I was being a little over-dramatic. But could you blame me?

Act as if every day could be your last — not by seeking fun, but by seeking meaning — by making each day a glimpse into eternity.

On Yom Kippur, in the days of the ancient temple, the high priest would enter the Holy of Holies and would utter the unpronounceable-to-everyone-else Four Letter Name of God — Yud Hay Vav Heh.

That sacred word was an impossible combination of the past, present and future tense of the Hebrew root hayah, which means “to be.”


God’s Name was IS-WAS-WILL-BE. Or, all of those things said simultaneously, which is impossible to say.

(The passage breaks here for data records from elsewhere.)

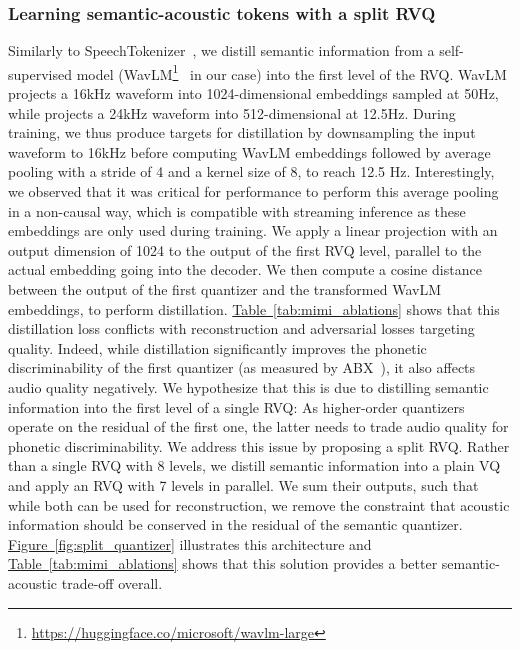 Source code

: \subsubsection{Learning semantic-acoustic tokens with a split RVQ}
\label{sec:splitrvq}
Similarly to SpeechTokenizer~\citep{zhang2024speechtokenizer}, we distill semantic information from a self-supervised model (WavLM\footnote{\url{https://huggingface.co/microsoft/wavlm-large}}~\citep{wavlm} in our case) into the first level of the RVQ. WavLM projects a 16kHz waveform into 1024-dimensional embeddings sampled at 50Hz, while \mimi projects a 24kHz waveform into 512-dimensional at 12.5Hz. During training, we thus produce targets for distillation by downsampling the input waveform to 16kHz before computing WavLM embeddings followed by average pooling with a stride of 4 and a kernel size of 8, to reach 12.5 Hz. Interestingly, we observed that it was critical for performance to perform this average pooling in a non-causal way, which is compatible with streaming inference as these embeddings are only used during training. We apply a linear projection with an output dimension of 1024 to the output of the first RVQ level, parallel to the actual embedding going into the decoder. We then compute a cosine distance between the output of the first quantizer and the transformed WavLM embeddings, to perform distillation. \hyperref[tab:mimi_ablations]{Table~\ref{tab:mimi_ablations}} shows that this distillation loss conflicts with reconstruction and adversarial losses targeting quality. Indeed, while distillation significantly improves the phonetic discriminability of the first quantizer (as measured by ABX~\citep{abx}), it also affects audio quality negatively. We hypothesize that this is due to distilling semantic information into the first level of a single RVQ: As higher-order quantizers operate on the residual of the first one, the latter needs to trade audio quality for phonetic discriminability. We address this issue by proposing a split RVQ. Rather than a single RVQ with 8 levels, we distill semantic information into a plain VQ and apply an RVQ with 7 levels in parallel. We sum their outputs, such that while both can be used for reconstruction, we remove the constraint that acoustic information should be conserved in the residual of the semantic quantizer. \hyperref[fig:split_quantizer]{Figure~\ref{fig:split_quantizer}} illustrates this architecture and \hyperref[tab:mimi_ablations]{Table~\ref{tab:mimi_ablations}} shows that this solution provides a better semantic-acoustic trade-off overall.


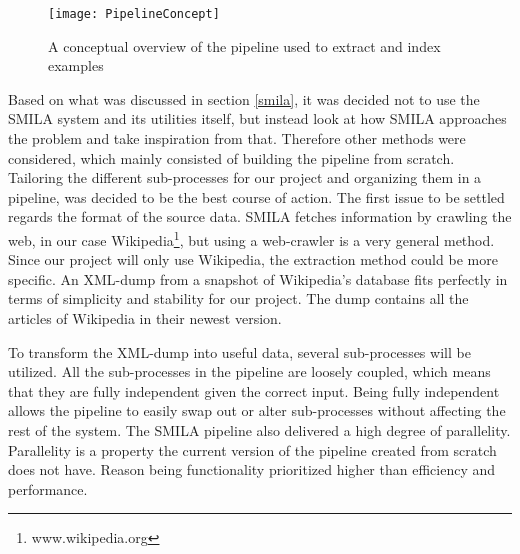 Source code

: \begin{figure}[h]
\caption{A conceptual overview of the pipeline used to extract and index examples}
\texttt{[image: PipelineConcept]}
\end{figure}



Based on what was discussed in section \ref{smila}, it was decided not to use the SMILA system and its utilities itself, but instead look at how SMILA approaches the problem and take inspiration from that. Therefore other methods were considered, which mainly consisted of building the pipeline from scratch. Tailoring the different sub-processes for our project and organizing them in a pipeline, was decided to be the best course of action. The first issue to be settled regards the format of the source data. SMILA fetches information by crawling the web, in our case Wikipedia\footnote{www.wikipedia.org}, but using a web-crawler is a very general method. Since our project will only use Wikipedia, the extraction method could be more specific. An XML-dump from a snapshot of Wikipedia's database fits perfectly in terms of simplicity and stability for our project. The dump contains all the articles of Wikipedia in their newest version.

To transform the XML-dump into useful data, several sub-processes will be utilized. All the sub-processes in the pipeline are loosely coupled, which means that they are fully independent given the correct input. Being fully independent allows the pipeline to easily swap out or alter sub-processes without affecting the rest of the system. The SMILA pipeline also delivered a high degree of parallelity. Parallelity is a property the current version of the pipeline created from scratch does not have. Reason being functionality prioritized higher than efficiency and performance. 

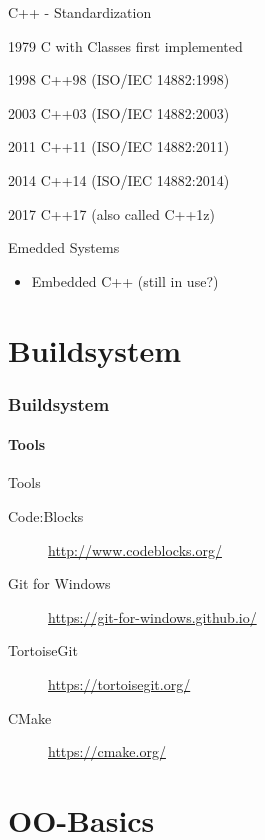 \documentclass{beamer}
\begin{document}
\begin{frame}{C++ - Standardization}
\itemize{}
\item[1979] C with Classes first implemented 
\item[1998] C++98 (ISO/IEC 14882:1998) 
\item[2003] C++03 (ISO/IEC 14882:2003)
\item[2011] C++11 (ISO/IEC 14882:2011)
\item[2014] C++14 (ISO/IEC 14882:2014)
\item[2017] C++17 (also called C++1z)
\end{frame}

\begin{frame}{Emedded Systems}
\begin{itemize}
  \item Embedded C++ (still in use?)
\end{itemize}
\end{frame}

\part{Buildsystem}

\section{Buildsystem}
\subsection{Tools}
\begin{frame}{Tools}
\begin{description}
  \item[Code:Blocks] \url{http://www.codeblocks.org/}
  \item[Git for Windows] \url{https://git-for-windows.github.io/}
  \item[TortoiseGit] \url{https://tortoisegit.org/}
  \item[CMake] \url{https://cmake.org/}  
\end{description}

\end{frame}

\part{OO-Basics}
\end{document}
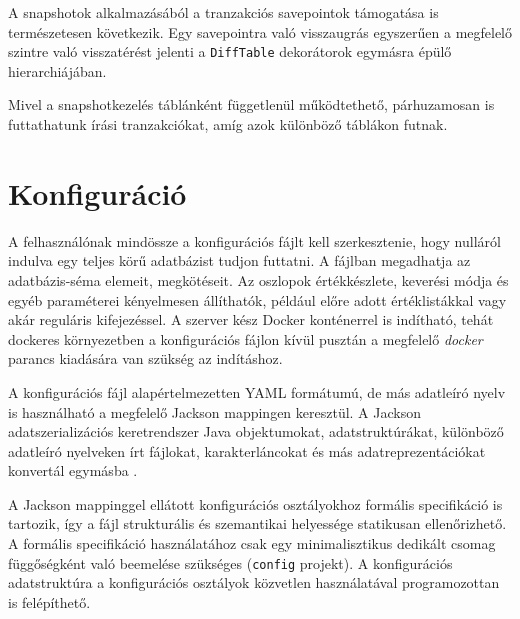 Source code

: \documentclass[
    parspace,
    noindent,
    nohyp,
]{elteiktdk}[2023/04/10]
\begin{document}
A snapshotok alkalmazásából a tranzakciós savepointok támogatása is természetesen következik.
Egy savepointra való visszaugrás egyszerűen a megfelelő szintre való visszatérést jelenti
a \texttt{DiffTable} dekorátorok egymásra épülő hierarchiájában.

Mivel a snapshotkezelés táblánként függetlenül működtethető,
párhuzamosan is futtathatunk írási tranzakciókat,
amíg azok különböző táblákon futnak.


\section{Konfiguráció}

A felhasználónak mindössze a konfigurációs fájlt kell szerkesztenie,
hogy nulláról indulva egy teljes körű adatbázist tudjon futtatni.
A fájlban megadhatja az adatbázis-séma elemeit, megkötéseit.
Az oszlopok értékkészlete, keverési módja és egyéb paraméterei kényelmesen állíthatók,
például előre adott értéklistákkal vagy akár reguláris kifejezéssel.
A szerver kész Docker konténerrel is indítható,
tehát dockeres környezetben a konfigurációs fájlon kívül
pusztán a megfelelő \textit{docker} parancs kiadására van szükség az indításhoz.

A konfigurációs fájl alapértelmezetten YAML formátumú,
de más adatleíró nyelv is használható
a megfelelő Jackson mappingen keresztül.
A Jackson adatszerializációs keretrendszer Java objektumokat, adatstruktúrákat,
különböző adatleíró nyelveken írt fájlokat, karakterláncokat
és más adatreprezentációkat konvertál egymásba%
\cite{SoftwareJackson}.

A Jackson mappinggel ellátott konfigurációs osztályokhoz formális specifikáció is tartozik,
így a fájl strukturális és szemantikai helyessége statikusan ellenőrizhető.
A formális specifikáció használatához csak egy minimalisztikus dedikált csomag
függőségként való beemelése szükséges (\texttt{config} projekt).
A konfigurációs adatstruktúra a konfigurációs osztályok közvetlen használatával programozottan is felépíthető.
\end{document}
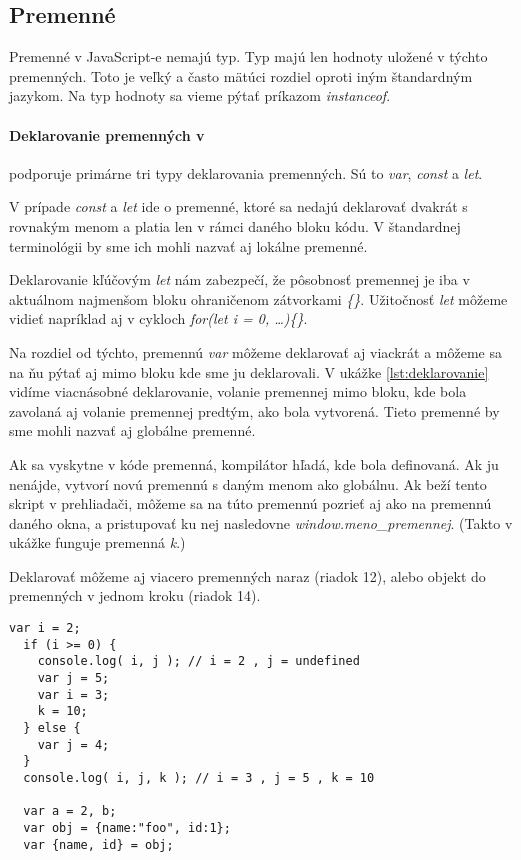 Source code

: \subsection{Premenné}
Premenné v JavaScript-e nemajú typ.  Typ majú len hodnoty uložené v týchto premenných. Toto je veľký a často mätúci rozdiel oproti iným štandardným jazykom. Na typ hodnoty sa vieme pýtať príkazom \emph{instanceof}.

\paragraph{Deklarovanie premenných v \JS{}}
\JS{} podporuje primárne tri typy deklarovania premenných. Sú to \emph{var}, \emph{const} a \emph{let}. 

V prípade \emph{const} a \emph{let} ide o premenné, ktoré sa nedajú deklarovať dvakrát s rovnakým menom a platia len v rámci daného bloku kódu. V štandardnej terminológii by sme ich mohli nazvať aj lokálne premenné. 

Deklarovanie kľúčovým \emph{let} nám zabezpečí, že pôsobnosť premennej je iba v aktuálnom najmenšom bloku ohraničenom zátvorkami \emph{\{\}}. Užitočnosť \emph{let} môžeme vidieť napríklad aj v cykloch \emph{for(let i = 0, \ldots)\{\}}.

Na rozdiel od týchto, premennú \emph{var} môžeme deklarovať aj viackrát a môžeme sa na ňu pýtať aj mimo bloku kde sme ju deklarovali. V ukážke \ref{lst:deklarovanie} vidíme viacnásobné deklarovanie, volanie premennej mimo bloku, kde bola zavolaná aj volanie premennej predtým, ako bola vytvorená. Tieto premenné by sme mohli nazvať aj globálne premenné. 

Ak sa vyskytne v kóde premenná, kompilátor hľadá, kde bola definovaná. Ak ju nenájde, vytvorí novú premennú s daným menom ako globálnu. Ak beží tento skript v prehliadači, môžeme sa na túto premennú pozrieť aj ako na premennú daného okna, a pristupovať ku nej nasledovne \emph{window.meno\_premennej}. (Takto v ukážke funguje premenná \emph{k}.)

Deklarovať môžeme aj viacero premenných naraz (riadok 12), alebo  objekt do premenných v jednom kroku (riadok 14).

\begin{lstlisting}[caption=JavaScript deklarovanie, label={lst:deklarovanie}]
  var i = 2;
  if (i >= 0) {
    console.log( i, j ); // i = 2 , j = undefined
    var j = 5;
    var i = 3;
    k = 10;
  } else {
    var j = 4;
  }
  console.log( i, j, k ); // i = 3 , j = 5 , k = 10

  var a = 2, b;
  var obj = {name:"foo", id:1};
  var {name, id} = obj;
\end{lstlisting}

That is the meaning of eternity. Those moments when the past, the present and the future come together. Those moments that lift you out of time.

That is my job description. Or, rather, that is the benefit of my career as a rabbi.

I feel that sense of eternity when I am at a bris, or a baby-naming, and I feel that this moment could have happened at any time in Jewish history. At that moment, past, present and future collapses.

I feel that sense of eternity when I stand next to a child who is becoming bar mitzvah or bat mitzvah and sense that moment — rabbi with child — could have happened at any moment in Jewish history, at any place in Jewish history, going back almost a thousand years.

At that moment past, present and future collapses into one. No science-fiction film could ever imagine it.


There are other such moments as well.

Those moments describe the sacred, the holy, the other-worldly embedded in this world, the ineffable, like the name of God — that which we cannot say, and that which we cannot pronounce — that which is in the soul and might come into the mind but rarely can leave the mouth.

Your homework for the coming year: multiply those moments. Realize that every day can contain a moment in which we can glimpse into eternity.

Do not let this pass you by.

I end with the words of the Psalmist:

The days of our lives may be many or few, but the best of them are filled with sorrow,

and they pass by speedily

and we are in darkness

Teach us therefore to number our days

That we may attain a heart of wisdom.

To number our days … Limnot yameinu, keyn hoda. Literally: to number our days — teach us to say yes.

Teach us to say “yes” to every day. That is the teaching. That is the Torah of life.

This is the urgency of today.

Do it now.

(Excerpted from my Yom Kippur evening sermon at Temple Israel, West Palm Beach, Florida.)